> Information provided:
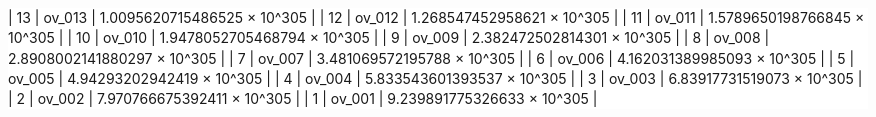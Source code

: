 | 13 | ov_013 | 1.0095620715486525 × 10^305 |
| 12 | ov_012 | 1.268547452958621 × 10^305 |
| 11 | ov_011 | 1.5789650198766845 × 10^305 |
| 10 | ov_010 | 1.9478052705468794 × 10^305 |
| 9 | ov_009 | 2.382472502814301 × 10^305 |
| 8 | ov_008 | 2.8908002141880297 × 10^305 |
| 7 | ov_007 | 3.481069572195788 × 10^305 |
| 6 | ov_006 | 4.162031389985093 × 10^305 |
| 5 | ov_005 | 4.94293202942419 × 10^305 |
| 4 | ov_004 | 5.833543601393537 × 10^305 |
| 3 | ov_003 | 6.83917731519073 × 10^305 |
| 2 | ov_002 | 7.970766675392411 × 10^305 |
| 1 | ov_001 | 9.239891775326633 × 10^305 |

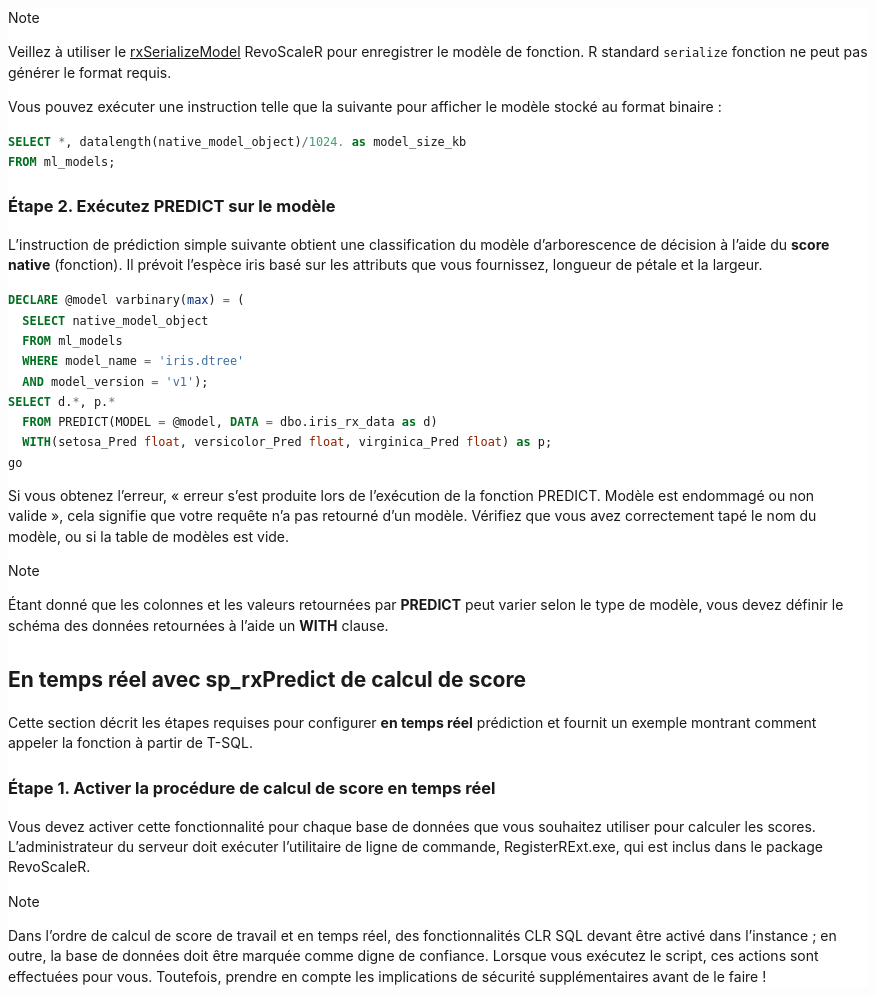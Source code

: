 
> [!NOTE] 
> Veillez à utiliser le [rxSerializeModel](https://docs.microsoft.com/machine-learning-server/r-reference/revoscaler/rxserializemodel) RevoScaleR pour enregistrer le modèle de fonction. R standard `serialize` fonction ne peut pas générer le format requis.

Vous pouvez exécuter une instruction telle que la suivante pour afficher le modèle stocké au format binaire :

```SQL
SELECT *, datalength(native_model_object)/1024. as model_size_kb
FROM ml_models;
```

### <a name="step-2-run-predict-on-the-model"></a>Étape 2. Exécutez PREDICT sur le modèle

L’instruction de prédiction simple suivante obtient une classification du modèle d’arborescence de décision à l’aide du **score native** (fonction). Il prévoit l’espèce iris basé sur les attributs que vous fournissez, longueur de pétale et la largeur.

```SQL
DECLARE @model varbinary(max) = (
  SELECT native_model_object
  FROM ml_models
  WHERE model_name = 'iris.dtree'
  AND model_version = 'v1');
SELECT d.*, p.*
  FROM PREDICT(MODEL = @model, DATA = dbo.iris_rx_data as d)
  WITH(setosa_Pred float, versicolor_Pred float, virginica_Pred float) as p;
go
```

Si vous obtenez l’erreur, « erreur s’est produite lors de l’exécution de la fonction PREDICT. Modèle est endommagé ou non valide », cela signifie que votre requête n’a pas retourné d’un modèle. Vérifiez que vous avez correctement tapé le nom du modèle, ou si la table de modèles est vide.

> [!NOTE]
> Étant donné que les colonnes et les valeurs retournées par **PREDICT** peut varier selon le type de modèle, vous devez définir le schéma des données retournées à l’aide un **WITH** clause.

## <a name="realtime-scoring-with-sprxpredict"></a>En temps réel avec sp_rxPredict de calcul de score

Cette section décrit les étapes requises pour configurer **en temps réel** prédiction et fournit un exemple montrant comment appeler la fonction à partir de T-SQL.

### <a name ="bkmk_enableRtScoring"></a>Étape 1. Activer la procédure de calcul de score en temps réel

Vous devez activer cette fonctionnalité pour chaque base de données que vous souhaitez utiliser pour calculer les scores. L’administrateur du serveur doit exécuter l’utilitaire de ligne de commande, RegisterRExt.exe, qui est inclus dans le package RevoScaleR.

> [!NOTE]
> Dans l’ordre de calcul de score de travail et en temps réel, des fonctionnalités CLR SQL devant être activé dans l’instance ; en outre, la base de données doit être marquée comme digne de confiance. Lorsque vous exécutez le script, ces actions sont effectuées pour vous. Toutefois, prendre en compte les implications de sécurité supplémentaires avant de le faire !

> Exercise requirements: Please copy out each line of the data in which the word "devez" occurs.

> Answer to the problem:
> Étant donné que les colonnes et les valeurs retournées par **PREDICT** peut varier selon le type de modèle, vous devez définir le schéma des données retournées à l’aide un **WITH** clause.
Vous devez activer cette fonctionnalité pour chaque base de données que vous souhaitez utiliser pour calculer les scores. L’administrateur du serveur doit exécuter l’utilitaire de ligne de commande, RegisterRExt.exe, qui est inclus dans le package RevoScaleR.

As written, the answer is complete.